Britain’s top toy manufacturers are becoming socially conscious, after announcing the release of ‘woke’ playthings – including recycled teddy bears and a book about a gay rainbow.
At the country’s biggest toy exhibition, a number of companies announced new eco-friendly, and LGBT-positive, toys set to hit the shelves this year.
One company has even created a range of teddy bears made completely out of recycled plastic bottles – based on animals most under threat from plastic pollution.
Keel Eco is a line of 100 per cent recyclable and sustainable toys that feature a range of endangered animals.
Kids can play with an orangutan, hawksbill turtle, a blue whale, and many more soft playthings that used to be soft drink waste.
Launched by British brand Keel, the line was launched at the Toy Fair in London.
Sales director Steve Cox said: ‘Keel Eco is 100 per cent recycled, 100 per cent huggable.
‘We start from plastic bottles, which then get shredded, and from that they get made into little pellets that become yarn, and then we create that into fabric.
‘Creating fabric in this way is 59 per cent less energy than making virgin polyester.
‘To make it 100 per cent eco-friendly and sustainable, we use recycled cotton for the eyes.
‘We use recycled glass beads in the body of it.

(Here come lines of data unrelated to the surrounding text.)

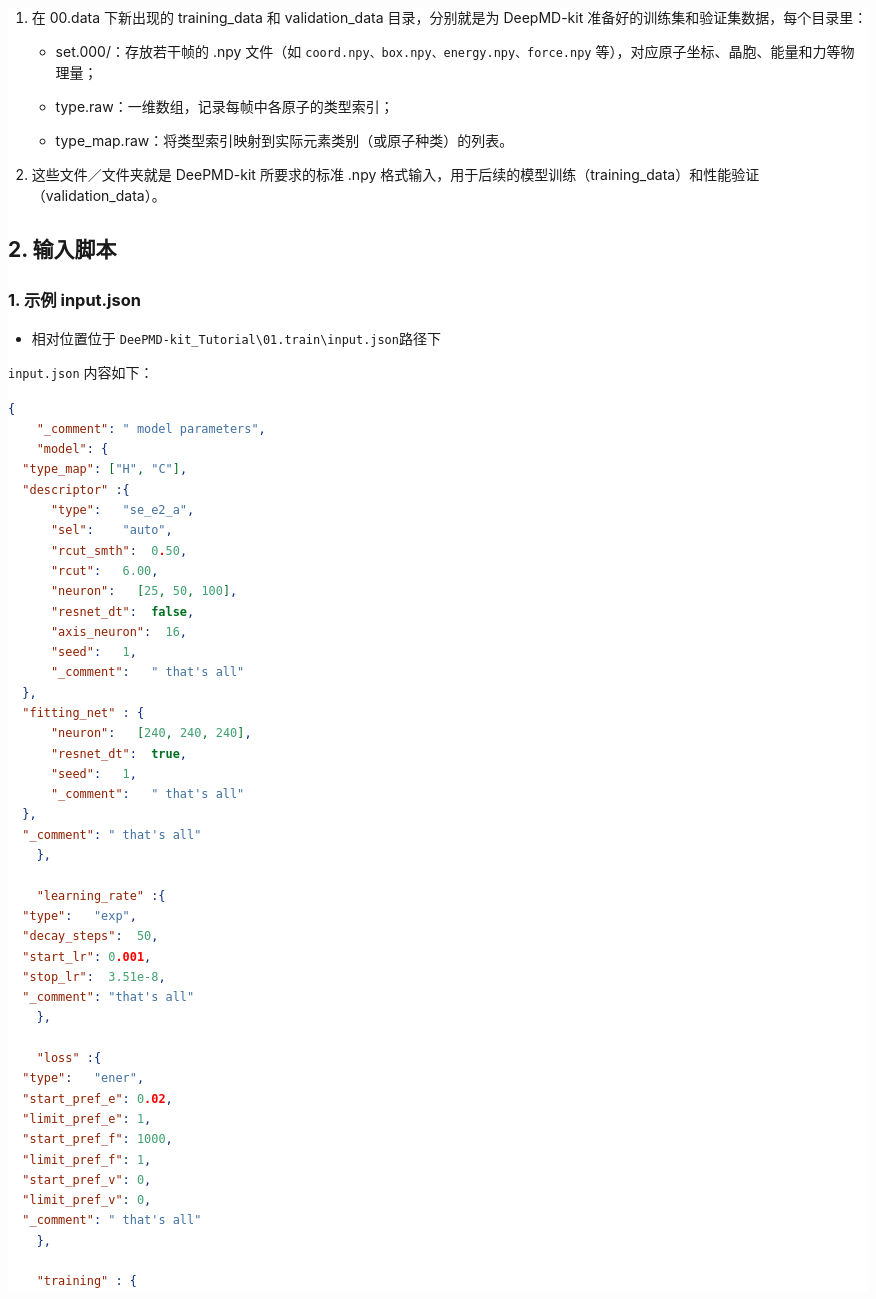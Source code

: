 
1. 在 00.data 下新出现的 training_data 和 validation_data 目录，分别就是为 DeepMD-kit 准备好的训练集和验证集数据，每个目录里：

   - set.000/：存放若干帧的 .npy 文件（如 `coord.npy、box.npy、energy.npy、force.npy` 等），对应原子坐标、晶胞、能量和力等物理量；

   - type.raw：一维数组，记录每帧中各原子的类型索引；

   - type_map.raw：将类型索引映射到实际元素类别（或原子种类）的列表。

2. 这些文件／文件夹就是 DeePMD-kit 所要求的标准 .npy 格式输入，用于后续的模型训练（training_data）和性能验证（validation_data）。





## 2. 输入脚本

### 1. 示例 input.json

- 相对位置位于 `DeePMD-kit_Tutorial\01.train\input.json`路径下

`input.json` 内容如下：

```json
{
    "_comment": " model parameters",
    "model": {
  "type_map": ["H", "C"],
  "descriptor" :{
      "type":   "se_e2_a",
      "sel":    "auto",
      "rcut_smth":  0.50,
      "rcut":   6.00,
      "neuron":   [25, 50, 100],
      "resnet_dt":  false,
      "axis_neuron":  16,
      "seed":   1,
      "_comment":   " that's all"
  },
  "fitting_net" : {
      "neuron":   [240, 240, 240],
      "resnet_dt":  true,
      "seed":   1,
      "_comment":   " that's all"
  },
  "_comment": " that's all"
    },

    "learning_rate" :{
  "type":   "exp",
  "decay_steps":  50,
  "start_lr": 0.001,  
  "stop_lr":  3.51e-8,
  "_comment": "that's all"
    },

    "loss" :{
  "type":   "ener",
  "start_pref_e": 0.02,
  "limit_pref_e": 1,
  "start_pref_f": 1000,
  "limit_pref_f": 1,
  "start_pref_v": 0,
  "limit_pref_v": 0,
  "_comment": " that's all"
    },

    "training" : {
```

Even the sewing label is recycled.’
Steve said that kids are becoming more eco-friendly than their parents, so a sustainable toy is important to them.
He said: ‘The great thing is that kids are more eco-aware than the people who are selling it.
‘The reaction from the kids has been so good.
‘There are more and more people talking about the life cycle of a product.
‘A great thing about a soft toy is that it’s not a five minute fad toy.
‘Our hope is that they will pass it down the family or people will give it to a charity shop so they can keep being loved for generations.’
Many of the products available at the Toy Fair, in Kensington, central London, today are being marketed as gender-neutral.
The Mark Makers, a book and soft toy range to teach young children the building blocks of letters, is made by Eduk8.
One of the characters is Archie, a rainbow, which teaches how to use curves.
Sabrina Weddle, spokesperson for Eduk8, said: ‘Archie’s a boy and he’s a rainbow.
‘There’s now more to the LGBTQ+, you can add an R!’
She added: ‘We design and manufacture the majority of the toys to get as much educational value in them.
‘All kids can use them.’
Rachel Fay, the author of The Mark Makers, said: ‘It’s an early writing program and teaches kids to make marks.
‘Lionel represents straight lines, Archie represents curves.
‘It’s for everyone, as all toys should be.’
A Toy Fair spokesperson said: ‘It’s very encouraging a lot of our exhibitors are no longer targeting towards their products towards boys or girls.
‘Many of the toys available today are gender-neutral and can be played with by anyone.
‘Kids just want to play with what interests them. It’s fantastic to see.’